From the first line to the last, set down the material exactly, leaving out its pictures.

──────────────────────────────

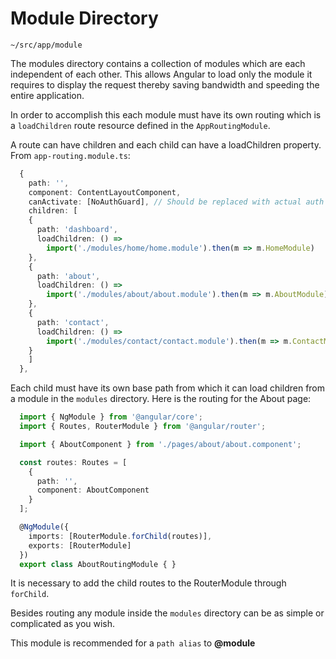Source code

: Module Directory
================

`~/src/app/module`

The modules directory contains a collection of modules which are each
independent of each other.  This allows Angular to load only the module it
requires to display the request thereby saving bandwidth and speeding the
entire application.

In order to accomplish this each module must have its own routing which is a
`loadChildren` route resource defined in the `AppRoutingModule`.

A route can have children and each child can have a loadChildren property.
From `app-routing.module.ts`:

```typescript
  {
    path: '',
    component: ContentLayoutComponent,
    canActivate: [NoAuthGuard], // Should be replaced with actual auth guard
    children: [
    {
      path: 'dashboard',
      loadChildren: () =>
        import('./modules/home/home.module').then(m => m.HomeModule)
    },
    {
      path: 'about',
      loadChildren: () =>
        import('./modules/about/about.module').then(m => m.AboutModule)
    },
    {
      path: 'contact',
      loadChildren: () =>
        import('./modules/contact/contact.module').then(m => m.ContactModule)
    }
    ]
  },
```

Each child must have its own base path from which it can load children from a
module in the `modules` directory.  Here is the routing for the About page:

```typescript
  import { NgModule } from '@angular/core';
  import { Routes, RouterModule } from '@angular/router';

  import { AboutComponent } from './pages/about/about.component';

  const routes: Routes = [
    {
      path: '',
      component: AboutComponent
    }
  ];

  @NgModule({
    imports: [RouterModule.forChild(routes)],
    exports: [RouterModule]
  })
  export class AboutRoutingModule { }
```

It is necessary to add the child routes to the RouterModule through `forChild`.

Besides routing any module inside the `modules` directory can be as simple or
complicated as you wish.


This module is recommended for a `path alias` to **@module**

──────────────────────────────

> [OUTPUT BELOW]
Source code

: Module Directory
================

`~/src/app/module`

The modules directory contains a collection of modules which are each
independent of each other.  This allows Angular to load only the module it
requires to display the request thereby saving bandwidth and speeding the
entire application.

In order to accomplish this each module must have its own routing which is a
`loadChildren` route resource defined in the `AppRoutingModule`.

A route can have children and each child can have a loadChildren property.
From `app-routing.module.ts`:

```typescript
  {
    path: '',
    component: ContentLayoutComponent,
    canActivate: [NoAuthGuard], // Should be replaced with actual auth guard
    children: [
    {
      path: 'dashboard',
      loadChildren: () =>
        import('./modules/home/home.module').then(m => m.HomeModule)
    },
    {
      path: 'about',
      loadChildren: () =>
        import('./modules/about/about.module').then(m => m.AboutModule)
    },
    {
      path: 'contact',
      loadChildren: () =>
        import('./modules/contact/contact.module').then(m => m.ContactModule)
    }
    ]
  },
```

Each child must have its own base path from which it can load children from a
module in the `modules` directory.  Here is the routing for the About page:

```typescript
  import { NgModule } from '@angular/core';
  import { Routes, RouterModule } from '@angular/router';

  import { AboutComponent } from './pages/about/about.component';

  const routes: Routes = [
    {
      path: '',
      component: AboutComponent
    }
  ];

  @NgModule({
    imports: [RouterModule.forChild(routes)],
    exports: [RouterModule]
  })
  export class AboutRoutingModule { }
```

It is necessary to add the child routes to the RouterModule through `forChild`.

Besides routing any module inside the `modules` directory can be as simple or
complicated as you wish.


This module is recommended for a `path alias` to **@module**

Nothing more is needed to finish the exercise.